* **Task brief**
Work through the records below and copy every line that includes "profile".

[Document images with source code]
○ ○ ○ ○ ○
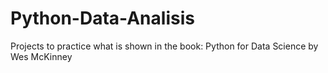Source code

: # Python-Data-Analisis
Projects to practice what is shown in the book: Python for Data Science by Wes McKinney
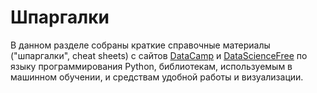 # Шпаргалки

В данном разделе собраны краткие справочные материалы ("шпаргалки", cheat sheets) с сайтов [DataCamp](https://www.datacamp.com) и [DataScienceFree](http://www.datasciencefree.com) по языку программирования Python, библиотекам, используемым в машинном обучении, и средствам удобной работы и визуализации.
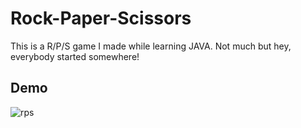 
# Rock-Paper-Scissors

This is a R/P/S game I made while learning JAVA. Not much but hey, everybody started somewhere!

## Demo

![rps](https://user-images.githubusercontent.com/97113363/169515213-58da3e18-d23e-44c6-8c04-b1035dc27ce6.gif)


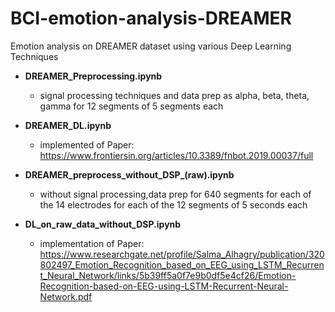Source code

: # BCI-emotion-analysis-DREAMER
Emotion analysis on DREAMER dataset using various Deep Learning Techniques

- **DREAMER_Preprocessing.ipynb**
  - signal processing techniques and data prep as alpha, beta, theta, gamma for 12 segments of 5 segments each
  
  
- **DREAMER_DL.ipynb**
  - implemented of Paper: https://www.frontiersin.org/articles/10.3389/fnbot.2019.00037/full
  

- **DREAMER_preprocess_without_DSP_(raw).ipynb**
  - without signal processing,data prep for 640 segments for each of the 14 electrodes for each of the 12 segments of 5 seconds each
  

- **DL_on_raw_data_without_DSP.ipynb**
  - implementation of Paper:    
  https://www.researchgate.net/profile/Salma_Alhagry/publication/320802497_Emotion_Recognition_based_on_EEG_using_LSTM_Recurrent_Neural_Network/links/5b39ff5a0f7e9b0df5e4cf26/Emotion-Recognition-based-on-EEG-using-LSTM-Recurrent-Neural-Network.pdf
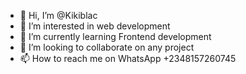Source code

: - 👋 Hi, I’m @Kikiblac
- 👀 I’m interested in web development
- 🌱 I’m currently learning Frontend development
- 💞️ I’m looking to collaborate on any project
- 📫 How to reach me on WhatsApp +2348157260745

<!---
Kikiblac/Kikiblac is a ✨ special ✨ repository because its `README.md` (this file) appears on your GitHub profile.
You can click the Preview link to take a look at your changes.
--->
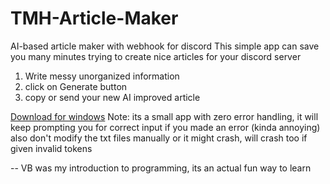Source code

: # TMH-Article-Maker
AI-based article maker with webhook for discord
This simple app can save you many minutes trying to create nice articles for your discord server
1. Write messy unorganized information
2. click on Generate button
3. copy or send your new AI improved article

[Download for windows](https://github.com/h4shy/TMH-Article-Maker/releases/download/v1.0.1/TMH.Article.Maker.zip)
Note: its a small app with zero error handling, it will keep prompting you for correct input if you made an error (kinda annoying)
also don't modify the txt files manually or it might crash, will crash too if given invalid tokens

--
VB was my introduction to programming, its an actual fun way to learn
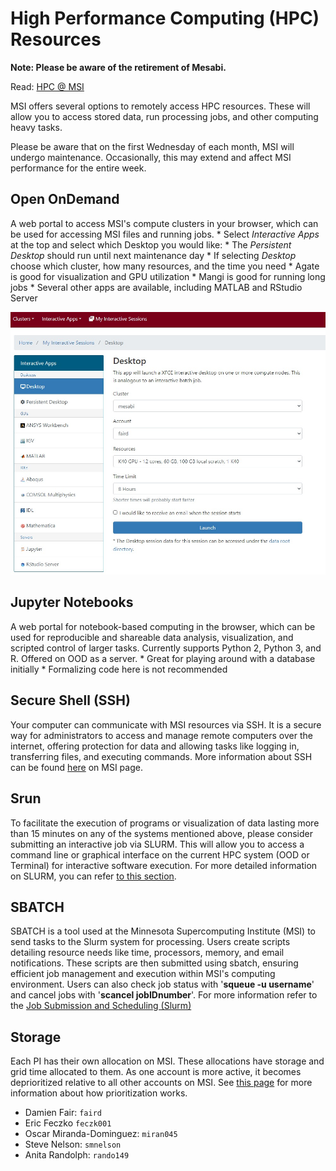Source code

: # High Performance Computing (HPC) Resources 

**Note: Please be aware of the retirement of Mesabi.**

Read: [HPC @ MSI](https://www.msi.umn.edu/content/interactive-hpc)


MSI offers several options to remotely access HPC resources. These will allow you to access stored data, run processing jobs, and other computing heavy tasks. 

Please be aware that on the first Wednesday of each month, MSI will undergo maintenance. Occasionally, this may extend and affect MSI performance for the entire week. 

## Open OnDemand

 A web portal to access MSI's compute clusters in your browser, which can be used for accessing MSI files and running jobs.
    * Select *Interactive Apps* at the top and select which Desktop you would like:
    * The *Persistent Desktop* should run until next maintenance day 
    * If selecting *Desktop* choose which cluster, how many resources, and the time you need 
    * Agate is good for visualization and GPU utilization
    * Mangi is good for running long jobs 
    * Several other apps are available, including MATLAB and RStudio Server
    
![Open OnDemand Window](img/ood_example.jpeg)


## Jupyter Notebooks

A web portal for notebook-based computing in the browser, which can be used for reproducible and shareable data analysis, visualization, and scripted control of larger tasks. Currently supports Python 2, Python 3, and R. Offered on OOD as a server.
    * Great for playing around with a database initially
    * Formalizing code here is not recommended

## Secure Shell (SSH)

Your computer can communicate with MSI resources via SSH. It is a secure way for administrators to access and manage remote computers over the internet, offering protection for data and allowing tasks like logging in, transferring files, and executing commands.
More information about SSH can be found [here](https://it.umn.edu/services-technologies/resources/use-secure-shell-ssh) on MSI page. 


## Srun 

To facilitate the execution of programs or visualization of data lasting more than 15 minutes on any of the systems mentioned above, please consider submitting an interactive job via SLURM. This will allow you to access a command line or graphical interface on the current HPC system (OOD or Terminal) for interactive software execution. For more detailed information on SLURM, you can refer [to this section](slurm.md).

## SBATCH

SBATCH is a tool used at the Minnesota Supercomputing Institute (MSI) to send tasks to the Slurm system for processing. Users create scripts detailing resource needs like time, processors, memory, and email notifications. These scripts are then submitted using sbatch, ensuring efficient job management and execution within MSI's computing environment. Users can also check job status with '**squeue -u username**' and cancel jobs with '**scancel jobIDnumber**'. For more information refer to the [Job Submission and Scheduling (Slurm)](https://www.msi.umn.edu/content/job-submission-and-scheduling-slurm)

## Storage

Each PI has their own allocation on MSI. These allocations have storage and grid time allocated to them. As one account is more active, it becomes deprioritized relative to all other accounts on MSI. See [this page](fairshare.md) for more information about how prioritization works. 

* Damien Fair: `faird`
* Eric Feczko `feczk001`
* Oscar Miranda-Dominguez: `miran045`
* Steve Nelson: `smnelson`
* Anita Randolph: `rando149`

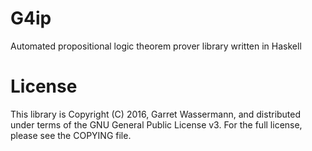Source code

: G4ip
====

Automated propositional logic theorem prover library written in Haskell


License
=======

This library is Copyright (C) 2016, Garret Wassermann,
and distributed under terms of the GNU General Public License v3.
For the full license, please see the COPYING file.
○ ○ ○ ○ ○
* **Answer area**
  https://www.researchgate.net/profile/Salma_Alhagry/publication/320802497_Emotion_Recognition_based_on_EEG_using_LSTM_Recurrent_Neural_Network/links/5b39ff5a0f7e9b0df5e4cf26/Emotion-Recognition-based-on-EEG-using-LSTM-Recurrent-Neural-Network.pdf
Kikiblac/Kikiblac is a ✨ special ✨ repository because its `README.md` (this file) appears on your GitHub profile.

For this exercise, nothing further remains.